[Data supplied — start]

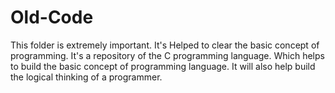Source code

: # Old-Code
This folder is extremely important. It's Helped to clear the basic concept of programming.
It's a repository of the C programming language. Which helps to build the basic concept of programming language. It will also help build the logical thinking of a programmer.
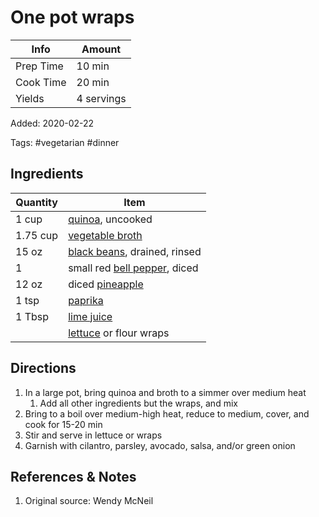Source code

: # One pot wraps

| Info      | Amount     |
| --------- | ---------- |
| Prep Time | 10 min     |
| Cook Time | 20 min     |
| Yields    | 4 servings |

Added: 2020-02-22

Tags: #vegetarian #dinner

## Ingredients

| Quantity | Item                                                          |
| -------- | ------------------------------------------------------------- |
| 1 cup    | [quinoa](../Ingredients/quinoa.md), uncooked                  |
| 1.75 cup | [vegetable broth](../Ingredients/vegetable%20broth.md)          |
| 15 oz    | [black beans](../Ingredients/black%20beans.md), drained, rinsed |
| 1        | small red [bell pepper](../Ingredients/bell%20pepper.md), diced |
| 12 oz    | diced [pineapple](../Ingredients/pineapple.md)                |
| 1 tsp    | [paprika](../Ingredients/paprika.md)                          |
| 1 Tbsp   | [lime juice](../Ingredients/lime%20juice.md)                    |
|          | [lettuce](../Ingredients/lettuce.md) or flour wraps           |

## Directions

1. In a large pot, bring quinoa and broth to a simmer over medium heat
   1. Add all other ingredients but the wraps, and mix
2. Bring to a boil over medium-high heat, reduce to medium, cover, and cook for 15-20 min
3. Stir and serve in lettuce or wraps
4. Garnish with cilantro, parsley, avocado, salsa, and/or green onion

## References & Notes

1. Original source: Wendy McNeil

[Data supplied — finish]

Task brief
Exactly the lines from the one with "[lettuce](../Ingredients/lettuce.md) or flour" through the last line of the listing above must make up your answer.

Answer area
|          | [lettuce](../Ingredients/lettuce.md) or flour wraps           |

## Directions

1. In a large pot, bring quinoa and broth to a simmer over medium heat
   1. Add all other ingredients but the wraps, and mix
2. Bring to a boil over medium-high heat, reduce to medium, cover, and cook for 15-20 min
3. Stir and serve in lettuce or wraps
4. Garnish with cilantro, parsley, avocado, salsa, and/or green onion

## References & Notes

1. Original source: Wendy McNeil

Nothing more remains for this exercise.